(Data excerpts)
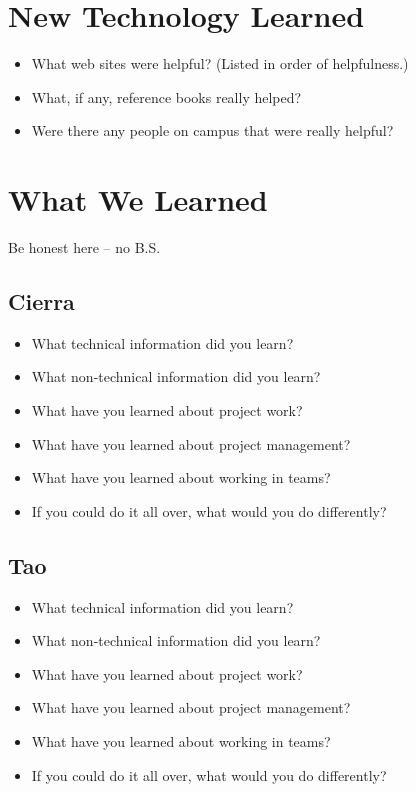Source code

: \documentclass{article}
\begin{document}
\section{New Technology Learned}
\begin{itemize}
    \item What web sites were helpful? (Listed in order of helpfulness.)
    \item What, if any, reference books really helped?
    \item Were there any people on campus that were really helpful?
\end{itemize}

\section{What We Learned}
Be honest here -- no B.S.

\subsection{Cierra}
\begin{itemize}
    \item What technical information did you learn?
    \item What non-technical information did you learn?
    \item What have you learned about project work?
    \item What have you learned about project management?
    \item What have you learned about working in teams?
    \item If you could do it all over, what would you do differently?
\end{itemize}

\subsection{Tao}
\begin{itemize}
    \item What technical information did you learn?
    \item What non-technical information did you learn?
    \item What have you learned about project work?
    \item What have you learned about project management?
    \item What have you learned about working in teams?
    \item If you could do it all over, what would you do differently?
\end{itemize}
\end{document}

* What the task asks *
Before copying the data, remove the pictures. Then repeat the rest exactly.

* Result of the exercise *
Source code

: \documentclass{article}
\begin{document}
\section{New Technology Learned}
\begin{itemize}
    \item What web sites were helpful? (Listed in order of helpfulness.)
    \item What, if any, reference books really helped?
    \item Were there any people on campus that were really helpful?
\end{itemize}

\section{What We Learned}
Be honest here -- no B.S.

\subsection{Cierra}
\begin{itemize}
    \item What technical information did you learn?
    \item What non-technical information did you learn?
    \item What have you learned about project work?
    \item What have you learned about project management?
    \item What have you learned about working in teams?
    \item If you could do it all over, what would you do differently?
\end{itemize}

\subsection{Tao}
\begin{itemize}
    \item What technical information did you learn?
    \item What non-technical information did you learn?
    \item What have you learned about project work?
    \item What have you learned about project management?
    \item What have you learned about working in teams?
    \item If you could do it all over, what would you do differently?
\end{itemize}
\end{document}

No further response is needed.